__WHAT IS BEING ASKED__. Your answer should consist only of the lines below from the one with "1. [redis](https://redis.io/)" through the one with "The **Init\_Extraction** module", copied exactly.

__DATA IN THIS EXERCISE__.
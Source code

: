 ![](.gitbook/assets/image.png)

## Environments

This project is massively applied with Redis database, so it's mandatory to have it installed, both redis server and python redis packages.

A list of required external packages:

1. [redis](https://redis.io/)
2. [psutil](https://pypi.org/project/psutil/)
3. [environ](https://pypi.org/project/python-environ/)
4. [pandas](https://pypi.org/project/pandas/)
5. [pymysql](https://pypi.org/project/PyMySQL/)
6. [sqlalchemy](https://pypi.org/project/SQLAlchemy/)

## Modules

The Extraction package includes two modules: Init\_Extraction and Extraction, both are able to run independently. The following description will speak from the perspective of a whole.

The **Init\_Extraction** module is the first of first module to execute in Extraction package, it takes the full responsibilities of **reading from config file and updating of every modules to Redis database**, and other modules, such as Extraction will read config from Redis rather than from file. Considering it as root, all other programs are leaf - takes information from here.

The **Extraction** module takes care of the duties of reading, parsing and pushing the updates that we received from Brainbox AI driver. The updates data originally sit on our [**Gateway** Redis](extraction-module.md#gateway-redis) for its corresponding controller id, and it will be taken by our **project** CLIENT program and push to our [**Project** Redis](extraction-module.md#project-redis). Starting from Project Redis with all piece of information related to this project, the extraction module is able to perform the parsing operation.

* * *

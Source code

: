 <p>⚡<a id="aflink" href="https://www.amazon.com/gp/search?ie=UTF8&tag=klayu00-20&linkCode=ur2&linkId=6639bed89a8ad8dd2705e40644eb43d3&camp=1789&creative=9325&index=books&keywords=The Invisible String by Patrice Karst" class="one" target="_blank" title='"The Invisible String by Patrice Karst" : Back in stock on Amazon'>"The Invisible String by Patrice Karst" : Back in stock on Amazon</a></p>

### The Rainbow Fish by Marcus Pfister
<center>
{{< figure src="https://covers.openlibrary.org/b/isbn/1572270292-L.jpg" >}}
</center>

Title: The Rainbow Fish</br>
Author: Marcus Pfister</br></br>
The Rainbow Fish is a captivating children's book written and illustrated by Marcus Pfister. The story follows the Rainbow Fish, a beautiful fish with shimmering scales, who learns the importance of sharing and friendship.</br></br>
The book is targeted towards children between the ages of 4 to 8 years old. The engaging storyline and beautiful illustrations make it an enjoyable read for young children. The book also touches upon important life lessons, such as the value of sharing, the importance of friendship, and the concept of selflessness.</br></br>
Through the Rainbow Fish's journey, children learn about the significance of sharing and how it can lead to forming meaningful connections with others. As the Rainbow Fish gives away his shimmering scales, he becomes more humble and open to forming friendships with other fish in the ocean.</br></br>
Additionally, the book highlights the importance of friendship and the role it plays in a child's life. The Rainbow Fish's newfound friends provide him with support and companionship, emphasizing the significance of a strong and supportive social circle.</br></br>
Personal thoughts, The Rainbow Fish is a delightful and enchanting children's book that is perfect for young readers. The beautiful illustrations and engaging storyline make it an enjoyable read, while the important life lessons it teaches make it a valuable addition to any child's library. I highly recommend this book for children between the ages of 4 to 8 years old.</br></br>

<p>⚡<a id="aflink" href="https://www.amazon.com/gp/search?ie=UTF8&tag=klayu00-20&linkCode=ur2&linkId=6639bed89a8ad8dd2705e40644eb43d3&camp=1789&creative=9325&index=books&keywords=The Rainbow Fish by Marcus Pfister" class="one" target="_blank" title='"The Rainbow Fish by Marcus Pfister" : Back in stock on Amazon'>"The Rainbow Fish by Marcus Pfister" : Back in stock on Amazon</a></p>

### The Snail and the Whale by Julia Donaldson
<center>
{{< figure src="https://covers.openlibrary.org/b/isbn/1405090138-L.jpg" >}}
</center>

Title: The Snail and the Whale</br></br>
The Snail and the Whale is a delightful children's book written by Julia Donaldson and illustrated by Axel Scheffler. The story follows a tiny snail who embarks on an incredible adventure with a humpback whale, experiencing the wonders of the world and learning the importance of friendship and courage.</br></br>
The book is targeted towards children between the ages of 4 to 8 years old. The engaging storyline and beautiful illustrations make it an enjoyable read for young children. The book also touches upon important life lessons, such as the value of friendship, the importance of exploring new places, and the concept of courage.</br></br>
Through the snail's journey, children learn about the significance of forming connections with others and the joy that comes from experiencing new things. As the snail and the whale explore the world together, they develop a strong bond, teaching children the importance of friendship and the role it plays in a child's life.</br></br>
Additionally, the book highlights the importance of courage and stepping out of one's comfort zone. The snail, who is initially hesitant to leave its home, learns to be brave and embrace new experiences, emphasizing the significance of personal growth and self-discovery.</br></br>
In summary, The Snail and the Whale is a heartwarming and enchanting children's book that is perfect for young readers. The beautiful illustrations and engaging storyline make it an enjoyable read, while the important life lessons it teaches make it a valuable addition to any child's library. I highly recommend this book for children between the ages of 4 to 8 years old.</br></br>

__PROBLEM SOLUTION__.
1. [redis](https://redis.io/)
2. [psutil](https://pypi.org/project/psutil/)
3. [environ](https://pypi.org/project/python-environ/)
4. [pandas](https://pypi.org/project/pandas/)
5. [pymysql](https://pypi.org/project/PyMySQL/)
6. [sqlalchemy](https://pypi.org/project/SQLAlchemy/)

## Modules

The Extraction package includes two modules: Init\_Extraction and Extraction, both are able to run independently. The following description will speak from the perspective of a whole.

The **Init\_Extraction** module is the first of first module to execute in Extraction package, it takes the full responsibilities of **reading from config file and updating of every modules to Redis database**, and other modules, such as Extraction will read config from Redis rather than from file. Considering it as root, all other programs are leaf - takes information from here.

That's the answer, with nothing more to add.